Whatever runs from the line with "2. Handled by Node" to the end of the records below must be copied exactly, with nothing else included.

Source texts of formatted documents
== == ==
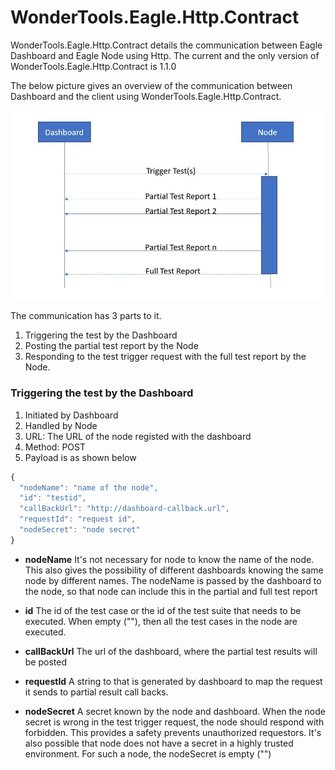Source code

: # WonderTools.Eagle.Http.Contract

WonderTools.Eagle.Http.Contract details the communication between Eagle Dashboard and Eagle Node using Http. The current and the only version of WonderTools.Eagle.Http.Contract is 1.1.0

The below picture gives an overview of the communication between Dashboard and the client using WonderTools.Eagle.Http.Contract.

![WonderTools Eagle Http Contract](https://raw.githubusercontent.com/WonderTools/Eagle.Documentation/master/http-contract.JPG)

The communication has 3 parts to it.
1. Triggering the test by the Dashboard
2. Posting the partial test report by the Node
3. Responding to the test trigger request with the full test report by the Node.


### Triggering the test by the Dashboard
1. Initiated by Dashboard
2. Handled by Node
3. URL: The URL of the node registed with the dashboard
4. Method: POST
5. Payload is as shown below
```javascript
{
  "nodeName": "name of the node",
  "id": "testid",
  "callBackUrl": "http://dashboard-callback.url",
  "requestId": "request id",
  "nodeSecret": "node secret"
}
```
* __nodeName__
It's not necessary for node to know the name of the node. This also gives the possibility of different dashboards knowing the same node by different names. The nodeName is passed by the dashboard to the node, so that node can include this in the partial and full test report

* __id__
The id of the test case or the id of the test suite that needs to be executed. When empty (""), then all the test cases in the node are executed.

* __callBackUrl__
The url of the dashboard, where the partial test results will be posted

* __requestId__
A string to that is generated by dashboard to map the request it sends to partial result call backs.

* __nodeSecret__
A secret known by the node and dashboard. When the node secret is wrong in the test trigger request, the node should respond with forbidden. This provides a safety prevents unauthorized requestors. It's also possible that node does not have a secret in a highly trusted environment. For such a node, the nodeSecret is empty ("")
== == ==
[The completed task]
2. Handled by Node
3. URL: The URL of the node registed with the dashboard
4. Method: POST
5. Payload is as shown below
```javascript
{
  "nodeName": "name of the node",
  "id": "testid",
  "callBackUrl": "http://dashboard-callback.url",
  "requestId": "request id",
  "nodeSecret": "node secret"
}
```
* __nodeName__
It's not necessary for node to know the name of the node. This also gives the possibility of different dashboards knowing the same node by different names. The nodeName is passed by the dashboard to the node, so that node can include this in the partial and full test report

* __id__
The id of the test case or the id of the test suite that needs to be executed. When empty (""), then all the test cases in the node are executed.

* __callBackUrl__
The url of the dashboard, where the partial test results will be posted

* __requestId__
A string to that is generated by dashboard to map the request it sends to partial result call backs.

* __nodeSecret__
A secret known by the node and dashboard. When the node secret is wrong in the test trigger request, the node should respond with forbidden. This provides a safety prevents unauthorized requestors. It's also possible that node does not have a secret in a highly trusted environment. For such a node, the nodeSecret is empty ("")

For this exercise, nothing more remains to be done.